Syria’s Uprising and the Fracturing of the Levant
By Emile Hokayem,
Routledge, 211 pages, $15.99
Starting in early 2011, a non-violent uprising in Syria preoccupied global and regional actors, aware that any escalation would spill over into several neighbouring states. As events progressed and Syria fell into the abyss it is in, Western powers hesitated in their differentiations between friend and foe, which empowered the regime to rely on its legendary violence that went from one extreme to the other.
Casualty figures reached obscene levels while conditions for the living, internal refugees as well as those who lingered in hastily assembled refugee camps in Turkey and Jordan — along with appalling non-camp-like conditions in Lebanon — became unendurable.
Syria was condemned to its tragic fate, the product of neglect that developed over five decades, and the result of boastful but entirely skewed military prowess than accumulated defeats, both of which transformed it into a dictatorship.
In this highly readable study, Emile Hokayem, a Senior Fellow for Regional Security at the Middle East office of the International Institute for Strategic Studies in London, crosses the t’s and dots the i’s of the Syrian civil war.
In five concise chapters, he describes the key developments that marked Syria, and raises critical questions for putative solutions. Although the study focuses on regional concerns, its strength lies in providing the reader with a superb analysis of the “decay of the Syrian state” (chapter 1) that discusses how Bashar Al Assad consolidated power, failed to introduce real reforms into the economy, and relied on security forces to reinforce sectarianism despite the fact that modern Syria was a relatively secular state.

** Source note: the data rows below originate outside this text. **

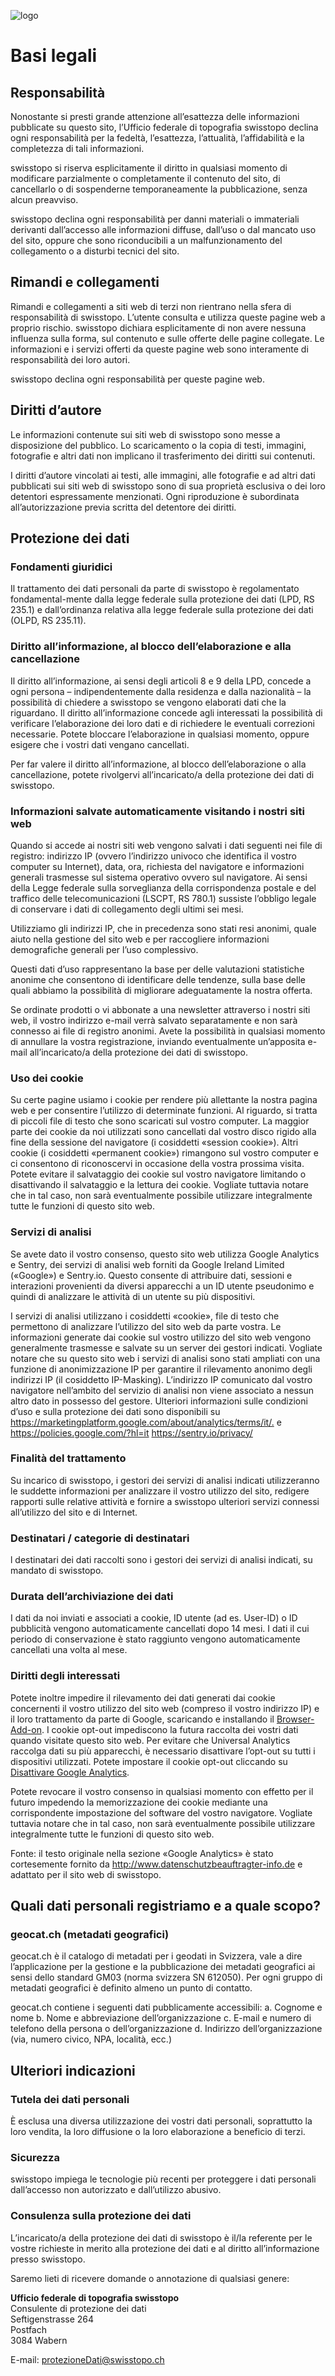 ﻿![logo](../public/images/swissgeol_viewer.svg)

Basi legali
===========

## Responsabilità

Nonostante si presti grande attenzione all’esattezza delle informazioni pubblicate su questo sito, l’Ufficio federale di topografia swisstopo declina ogni responsabilità per la fedeltà, l’esattezza, l’attualità, l’affidabilità e la completezza di tali informazioni.

swisstopo si riserva esplicitamente il diritto in qualsiasi momento di modificare parzialmente o completamente il contenuto del sito, di cancellarlo o di sospenderne temporaneamente la pubblicazione, senza alcun preavviso.

swisstopo declina ogni responsabilità per danni materiali o immateriali derivanti dall’accesso alle informazioni diffuse, dall’uso o dal mancato uso del sito, oppure che sono riconducibili a un malfunzionamento del collegamento o a disturbi tecnici del sito.

## Rimandi e collegamenti

Rimandi e collegamenti a siti web di terzi non rientrano nella sfera di responsabilità di swisstopo. L’utente consulta e utilizza queste pagine web a proprio rischio. swisstopo dichiara esplicitamente di non avere nessuna influenza sulla forma, sul contenuto e sulle offerte delle pagine collegate. Le informazioni e i servizi offerti da queste pagine web sono interamente di responsabilità dei loro autori.

swisstopo declina ogni responsabilità per queste pagine web.

## Diritti d’autore
Le informazioni contenute sui siti web di swisstopo sono messe a disposizione del pubblico. Lo scaricamento o la copia di testi, immagini, fotografie e altri dati non implicano il trasferimento dei diritti sui contenuti.

I diritti d’autore vincolati ai testi, alle immagini, alle fotografie e ad altri dati pubblicati sui siti web di swisstopo sono di sua proprietà esclusiva o dei loro detentori espressamente menzionati. Ogni riproduzione è subordinata all’autorizzazione previa scritta del detentore dei diritti.

## Protezione dei dati
### Fondamenti giuridici
Il trattamento dei dati personali da parte di swisstopo è regolamentato fondamental-mente dalla legge federale sulla protezione dei dati (LPD, RS 235.1) e dall’ordinanza relativa alla legge federale sulla protezione dei dati (OLPD, RS 235.11).

### Diritto all’informazione, al blocco dell’elaborazione e alla cancellazione
Il diritto all’informazione, ai sensi degli articoli 8 e 9 della LPD, concede a ogni persona – indipendentemente dalla residenza e dalla nazionalità – la possibilità di chiedere a swisstopo se vengono elaborati dati che la riguardano. Il diritto all’informazione concede agli interessati la possibilità di verificare l’elaborazione dei loro dati e di richiedere le eventuali correzioni necessarie. Potete bloccare l’elaborazione in qualsiasi momento, oppure esigere che i vostri dati vengano cancellati.

Per far valere il diritto all’informazione, al blocco dell’elaborazione o alla cancellazione, potete rivolgervi all’incaricato/a della protezione dei dati di swisstopo.

### Informazioni salvate automaticamente visitando i nostri siti web
Quando si accede ai nostri siti web vengono salvati i dati seguenti nei file di registro: indirizzo IP (ovvero l’indirizzo univoco che identifica il vostro computer su Internet), data, ora, richiesta del navigatore e informazioni generali trasmesse sul sistema operativo ovvero sul navigatore. Ai sensi della Legge federale sulla sorveglianza della corrispondenza postale e del traffico delle telecomunicazioni (LSCPT, RS 780.1) sussiste l’obbligo legale di conservare i dati di collegamento degli ultimi sei mesi.

Utilizziamo gli indirizzi IP, che in precedenza sono stati resi anonimi, quale aiuto nella gestione del sito web e per raccogliere informazioni demografiche generali per l’uso complessivo.

Questi dati d’uso rappresentano la base per delle valutazioni statistiche anonime che consentono di identificare delle tendenze, sulla base delle quali abbiamo la possibilità di migliorare adeguatamente la nostra offerta.

Se ordinate prodotti o vi abbonate a una newsletter attraverso i nostri siti web, il vostro indirizzo e-mail verrà salvato separatamente e non sarà connesso ai file di registro anonimi. Avete la possibilità in qualsiasi momento di annullare la vostra registrazione, inviando eventualmente un’apposita e-mail all’incaricato/a della protezione dei dati di swisstopo.

### Uso dei cookie
Su certe pagine usiamo i cookie per rendere più allettante la nostra pagina web e per consentire l’utilizzo di determinate funzioni. Al riguardo, si tratta di piccoli file di testo che sono scaricati sul vostro computer. La maggior parte dei cookie da noi utilizzati sono cancellati dal vostro disco rigido alla fine della sessione del navigatore (i cosiddetti «session cookie»). Altri cookie (i cosiddetti «permanent cookie») rimangono sul vostro computer e ci consentono di riconoscervi in occasione della vostra prossima visita.
Potete evitare il salvataggio dei cookie sul vostro navigatore limitando o disattivando il salvataggio e la lettura dei cookie. Vogliate tuttavia notare che in tal caso, non sarà eventualmente possibile utilizzare integralmente tutte le funzioni di questo sito web.

### Servizi di analisi
Se avete dato il vostro consenso, questo sito web utilizza Google Analytics e Sentry, dei servizi di analisi web forniti da Google Ireland Limited («Google») e Sentry.io. Questo consente di attribuire dati, sessioni e interazioni provenienti da diversi apparecchi a un ID utente pseudonimo e quindi di analizzare le attività di un utente su più dispositivi.

I servizi di analisi utilizzano i cosiddetti «cookie», file di testo che permettono di analizzare l’utilizzo del sito web da parte vostra. Le informazioni generate dai cookie sul vostro utilizzo del sito web vengono generalmente trasmesse e salvate su un server dei gestori indicati. Vogliate notare che su questo sito web i servizi di analisi sono stati ampliati con una funzione di anonimizzazione IP per garantire il rilevamento anonimo degli indirizzi IP (il cosiddetto IP-Masking). L’indirizzo IP comunicato dal vostro navigatore nell’ambito del servizio di analisi non viene associato a nessun altro dato in possesso del gestore. Ulteriori informazioni sulle condizioni d’uso e sulla protezione dei dati sono disponibili su
<https://marketingplatform.google.com/about/analytics/terms/it/.> e 
<https://policies.google.com/?hl=it>
<https://sentry.io/privacy/>

### Finalità del trattamento
Su incarico di swisstopo, i gestori dei servizi di analisi indicati utilizzeranno le suddette informazioni per analizzare il vostro utilizzo del sito, redigere rapporti sulle relative attività e fornire a swisstopo ulteriori servizi connessi all’utilizzo del sito e di Internet.

### Destinatari / categorie di destinatari
l destinatari dei dati raccolti sono i gestori dei servizi di analisi indicati, su mandato di swisstopo.

### Durata dell’archiviazione dei dati
I dati da noi inviati e associati a cookie, ID utente (ad es. User-ID) o ID pubblicità vengono automaticamente cancellati dopo 14 mesi. I dati il cui periodo di conservazione è stato raggiunto vengono automaticamente cancellati una volta al mese.

### Diritti degli interessati
Potete inoltre impedire il rilevamento dei dati generati dai cookie concernenti il vostro utilizzo del sito web (compreso il vostro indirizzo IP) e il loro trattamento da parte di Google,  scaricando e installando il [Browser-Add-on](https://tools.google.com/dlpage/gaoptout?hl=it). I cookie opt-out impediscono la futura raccolta dei vostri dati quando visitate questo sito web. Per evitare che Universal Analytics raccolga dati su più apparecchi, è necessario disattivare l’opt-out su tutti i dispositivi utilizzati. Potete impostare il cookie opt-out cliccando su [Disattivare Google Analytics](https://tools.google.com/dlpage/gaoptout?hl=it).

Potete revocare il vostro consenso in qualsiasi momento con effetto per il futuro impedendo la memorizzazione dei cookie mediante una corrispondente impostazione del software del vostro navigatore. Vogliate tuttavia notare che in tal caso, non sarà eventualmente possibile utilizzare integralmente tutte le funzioni di questo sito web.

Fonte: il testo originale nella sezione «Google Analytics» è stato cortesemente fornito da <http://www.datenschutzbeauftragter-info.de> e adattato per il sito web di swisstopo.

## Quali dati personali registriamo e a quale scopo?
### geocat.ch (metadati geografici)
geocat.ch è il catalogo di metadati per i geodati in Svizzera, vale a dire l’applicazione per la gestione e la pubblicazione dei metadati geografici ai sensi dello standard GM03 (norma svizzera SN 612050). Per ogni gruppo di metadati geografici è definito almeno un punto di contatto.

geocat.ch contiene i seguenti dati pubblicamente accessibili:
a. Cognome e nome
b. Nome e abbreviazione dell’organizzazione
c. E-mail e numero di telefono della persona o dell’organizzazione
d. Indirizzo dell’organizzazione (via, numero civico, NPA, località, ecc.)

## Ulteriori indicazioni
### Tutela dei dati personali
È esclusa una diversa utilizzazione dei vostri dati personali, soprattutto la loro vendita, la loro diffusione o la loro elaborazione a beneficio di terzi.

### Sicurezza
swisstopo impiega le tecnologie più recenti per proteggere i dati personali dall’accesso non autorizzato e dall’utilizzo abusivo.

### Consulenza sulla protezione dei dati
L’incaricato/a della protezione dei dati di swisstopo è il/la referente per le vostre richieste in merito alla protezione dei dati e al diritto all’informazione presso swisstopo.

Saremo lieti di ricevere domande o annotazione di qualsiasi genere:

**Ufficio federale di topografia swisstopo**  
Consulente di protezione dei dati  
Seftigenstrasse 264  
Postfach  
3084 Wabern

E-mail: <protezioneDati@swisstopo.ch>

Naturally, his father and predecessor, President Hafez Al Assad, set the stage for the country’s sectarian preferences and to “attenuate the stigma of heresy attached by Sunnis to Alawites”, went as far as obtaining “recognition of the Alawites as an offshoot of Shia Islam from a senior Lebanese Shia cleric Imam Musa Sadr” (page 32).
Hokayem’s analysis of the post-2011 uprising (chapter 2) highlights the brutality of the Assad government, though it recognises that after two years of intensive warfare, “the shrinking of the Assad regime, politically, militarily and territorially, is likely irreversible” (page 63). Where the author excels is in his discussion of the opposition, and its steady rise, describing in detail various political and military groups (chapter 3).
He tackles the so-called jihadi-takfiri struggle and provides a raison d’être to the Sunni majority determined not to lose this “opportunity to reverse the defeat in Iraq” (page 98). In fact, the author addresses the rising influence of Iran along these lines, which is both correct and existential for Tehran and its Syrian acolytes clinging to power.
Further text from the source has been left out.